Voor een bewezenverklaring is niet alleen wettig bewijs vereist, de rechtbank moet ook de overtuiging hebben. De rechtbank heeft overwogen niet overtuigd te zijn dat cliënt zich aan het geweld heeft schuldig gemaakt. Daarbij weegt mee dat het zoontje zeer gewenst was, dat het gezin niet bekend was bij hulpverleningsorganisaties, dat er geen zorgen zijn geuit over de opvoedingssituatie, dat cliënt onbekend was en is bij justitie, dat er geen sprake is van psychische problemen en dat bij de dochter van cliënt –ook na onderzoek hieromtrent - geen bijzonderheden aan de orde zijn.
Bovendien kan het geweld volgens het NFI alleen zijn toegepast op het moment dat cliënt zijn zoontje op de bovenverdieping van de woning naar bed bracht. Op dat moment waren naast de echtgenote van cliënt ook twee bevriende personen op kraamvisite. Beneden stond de babyfoon op tafel. Via deze babyfoon hebben de aanwezigen kunnen meeluisteren. Er zou volgens de tenlastelegging sprake moeten zijn geweest van forse impact of een heftig schudincident. Geen van de aanwezigen in de woning hebben via de babyfoon geluiden gehoord die met dergelijk fors geweld te rijmen vallen.
De rechtbank overweegt om deze redenen aanzienlijk twijfel te hebben over de niet-accidentele doodsoorzaak.

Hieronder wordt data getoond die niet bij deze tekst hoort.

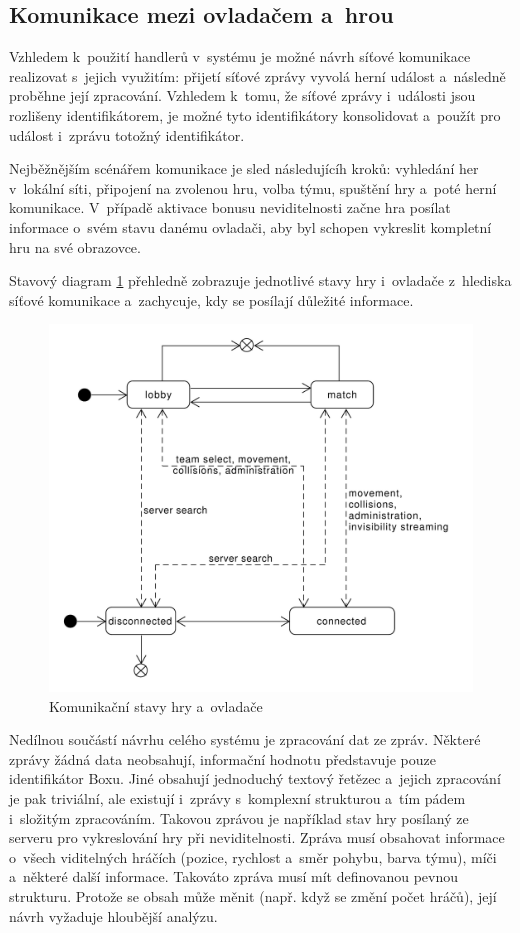 \documentclass[thesis=B,czech,hidelinks]{FITthesis}[2012/06/26] %
\begin{document}
\subsection{Komunikace mezi ovladačem a~hrou}

Vzhledem k~použití handlerů v~systému je možné návrh síťové komunikace realizovat s~jejich využitím: přijetí síťové zprávy vyvolá herní událost a~následně proběhne její zpracování. Vzhledem k~tomu, že síťové zprávy i~události jsou rozlišeny identifikátorem, je možné tyto identifikátory konsolidovat a~použít pro událost i~zprávu totožný identifikátor. 

Nejběžnějším scénářem komunikace je sled následujícíh kroků: vyhledání her v~lokální síti, připojení na zvolenou hru, volba týmu, spuštění hry a~poté herní komunikace. V~případě aktivace bonusu neviditelnosti začne hra posílat informace o~svém stavu danému ovladači, aby byl schopen vykreslit kompletní hru na své obrazovce.

Stavový diagram \ref{picture:communication_states} přehledně zobrazuje jednotlivé stavy hry i~ovladače z~hlediska síťové komunikace a~zachycuje, kdy se posílají důležité informace.

\begin{figure}[h]
\includegraphics[width=\textwidth]{communication_states}
\caption{Komunikační stavy hry a~ovladače}
\label{picture:communication_states}
\end{figure}

Nedílnou součástí návrhu celého systému je zpracování dat ze zpráv. Některé zprávy žádná data neobsahují, informační hodnotu představuje pouze identifikátor Boxu. Jiné obsahují jednoduchý textový řetězec a~jejich zpracování je pak triviální, ale existují i~zprávy s~komplexní strukturou a~tím pádem i~složitým zpracováním. Takovou zprávou je například stav hry posílaný ze serveru pro vykreslování hry při neviditelnosti. Zpráva musí obsahovat informace o~všech viditelných hráčích (pozice, rychlost a~směr pohybu, barva týmu), míči a~některé další informace. Takováto zpráva musí mít definovanou pevnou strukturu. Protože se obsah může měnit (např. když se změní počet hráčů), její návrh vyžaduje hloubější analýzu.
\end{document}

Daar komt bij dat uit onderzoek niet is gebleken dat sprake was van een bijzondere gemoedstoestand van het zoontje. Hij had niet langdurig gehuild of anderszins het geduld van cliënt op de proef gesteld. Cliënt zelf was ook niet ongeduldig.
Tot slot weegt de rechtbank mee dat cliënt vanaf zijn aanhouding in 2014 tot heden steeds gedetailleerd en consequent heeft verklaard. Op belangrijke onderdelen wordt zijn verklaring ondersteund door getuigen.
Op basis van de omstandigheden van het gezin, de concrete omstandigheden waaronder het feit zou hebben moeten plaatsgevonden, de persoon van cliënt en het gedrag van cliënt achteraf, leiden tot het oordeel van de rechtbank dat zij niet overtuigd is van enig strafbaar handelen door cliënt.
Cliënt en diens echtgenote zijn opgelucht met de uitspraak. Het OM heeft veertien dagen de tijd om hoger beroep in te stellen.
De verdediging hoopt dat de officier van justitie afziet van hoger beroep. In dit kader is van belang dat de rechtbank in haar vonnis nog verwijst naar de spreekrechtverklaring van de echtgenote van cliënt “Zijn echtgenote is verdachte steeds blijven steunen en heeft, in haar ter terechtzitting als nabestaande van haar zoontje afgelegde slachtofferverklaring, aan de rechtbank duidelijk gemaakt nooit een spoor van twijfel te hebben ervaren over de onschuld van verdachte, haar man. Naast het verdriet over het verlies van haar zoontje, heeft zij duidelijk gemaakt dat het hen als gezin zeer zwaar is gevallen al vier jaar lang te leven in het vooruitzicht van de behandeling van deze strafzaak, die zij als bijzonder onterecht en pijnlijk ervaren.”
De verdediging hoopt dat door het afzien van hoger beroep verdere schade aan het gezin van cliënt kan worden voorkomen.